Время устраивает случаи, случаи устраивают совпадения, от которых память долго не может отделаться. Время нарушает закономерности, к которым привык человек, как к порядку сосуществования на земле. Он застрелился утром, а вечером в театре Мейерхольда шла его пьеса «Баня». В фойе были развешаны вызовы против В. Ермилова, который критиковал «Баню».
А перед спектаклем Феликс Кон дрожащим голосом произнес слова о Маяковском. Мейерхольда не было. Он был в Берлине. А самые близкие люди Маяковского, Л.Ю. и О.М. Брики, были в Лондоне. В.В. Полонскую допрашивал следователь, и она плакала.

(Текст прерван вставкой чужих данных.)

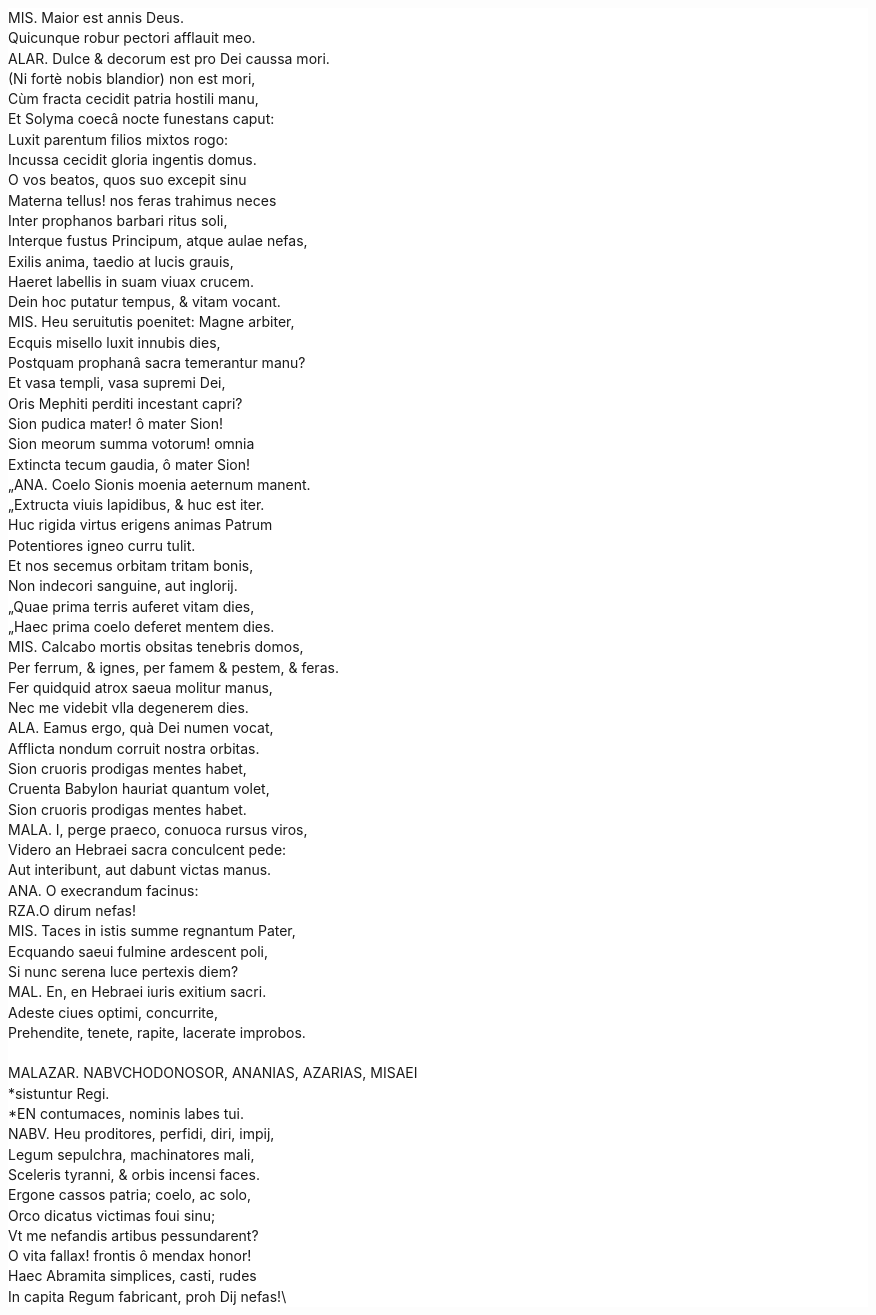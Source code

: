 MIS. Maior est annis Deus.\
Quicunque robur pectori afflauit meo.\
ALAR. Dulce & decorum est pro Dei caussa mori.\
(Ni fortè nobis blandior) non est mori,\
Cùm fracta cecidit patria hostili manu,\
Et Solyma coecâ nocte funestans caput:\
Luxit parentum filios mixtos rogo:\
Incussa cecidit gloria ingentis domus.\
O vos beatos, quos suo excepit sinu\
Materna tellus! nos feras trahimus neces\
Inter prophanos barbari ritus soli,\
Interque fustus Principum, atque aulae nefas,\
Exilis anima, taedio at lucis grauis,\
Haeret labellis in suam viuax crucem.\
Dein hoc putatur tempus, & vitam vocant.\
MIS. Heu seruitutis poenitet: Magne arbiter,\
Ecquis misello luxit innubis dies,\
Postquam prophanâ sacra temerantur manu?\
Et vasa templi, vasa supremi Dei,\
Oris Mephiti perditi incestant capri?\
Sion pudica mater! ô mater Sion!\
Sion meorum summa votorum! omnia\
Extincta tecum gaudia, ô mater Sion!\
„ANA. Coelo Sionis moenia aeternum manent.\
„Extructa viuis lapidibus, & huc est iter.\
Huc rigida virtus erigens animas Patrum\
Potentiores igneo curru tulit.\
Et nos secemus orbitam tritam bonis,\
Non indecori sanguine, aut inglorij.\
„Quae prima terris auferet vitam dies,\
„Haec prima coelo deferet mentem dies.\
MIS. Calcabo mortis obsitas tenebris domos,\
Per ferrum, & ignes, per famem & pestem, & feras.\
Fer quidquid atrox saeua molitur manus,\
Nec me videbit vlla degenerem dies.\
ALA. Eamus ergo, quà Dei numen vocat,\
Afflicta nondum corruit nostra orbitas.\
Sion cruoris prodigas mentes habet,\
Cruenta Babylon hauriat quantum volet,\
Sion cruoris prodigas mentes habet.\
MALA. I, perge praeco, conuoca rursus viros,\
Videro an Hebraei sacra conculcent pede:\
Aut interibunt, aut dabunt victas manus.\
ANA. O execrandum facinus:\
RZA.O dirum nefas!\
MIS. Taces in istis summe regnantum Pater,\
Ecquando saeui fulmine ardescent poli,\
Si nunc serena luce pertexis diem?\
MAL. En, en Hebraei iuris exitium sacri.\
Adeste ciues optimi, concurrite,\
Prehendite, tenete, rapite, lacerate improbos.\
\
MALAZAR. NABVCHODONOSOR, ANANIAS, AZARIAS, MISAEI\
*sistuntur Regi.\
*EN contumaces, nominis labes tui.\
NABV. Heu proditores, perfidi, diri, impij,\
Legum sepulchra, machinatores mali,\
Sceleris tyranni, & orbis incensi faces.\
Ergone cassos patria; coelo, ac solo,\
Orco dicatus victimas foui sinu;\
Vt me nefandis artibus pessundarent?\
O vita fallax! frontis ô mendax honor!\
Haec Abramita simplices, casti, rudes\
In capita Regum fabricant, proh Dij nefas!\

А женщина, которой Маяковский посылал цветы в Париже, Т. Яковлева, танцевала на светском вечере. В Табарене, как всегда, было много народа. И в двенадцать часов ночи негры на золотых блюдах выносили голых женщин, лежавших среди ананасов и яблок.
Я не помню всего того, что творилось тогда вокруг тела Маяковского. Но помню волнение всех, кто его близко знал. Телу Маяковского приготовили большой гроб и обили красным сукном. Он лежал в зале, где незадолго читал «Во весь голос». Люди входили, не раздеваясь, в главную дверь и выходили позади в садик, проходя мимо тела и головы. Родченко, Штернберг и другие художники придумали над его гробом повесить черный креп. Так же было потом, когда в 1961 году в соседнем доме стоял гроб А. Довженко, который чтил Маяковского всю жизнь и видел в нем опору своим исканиям.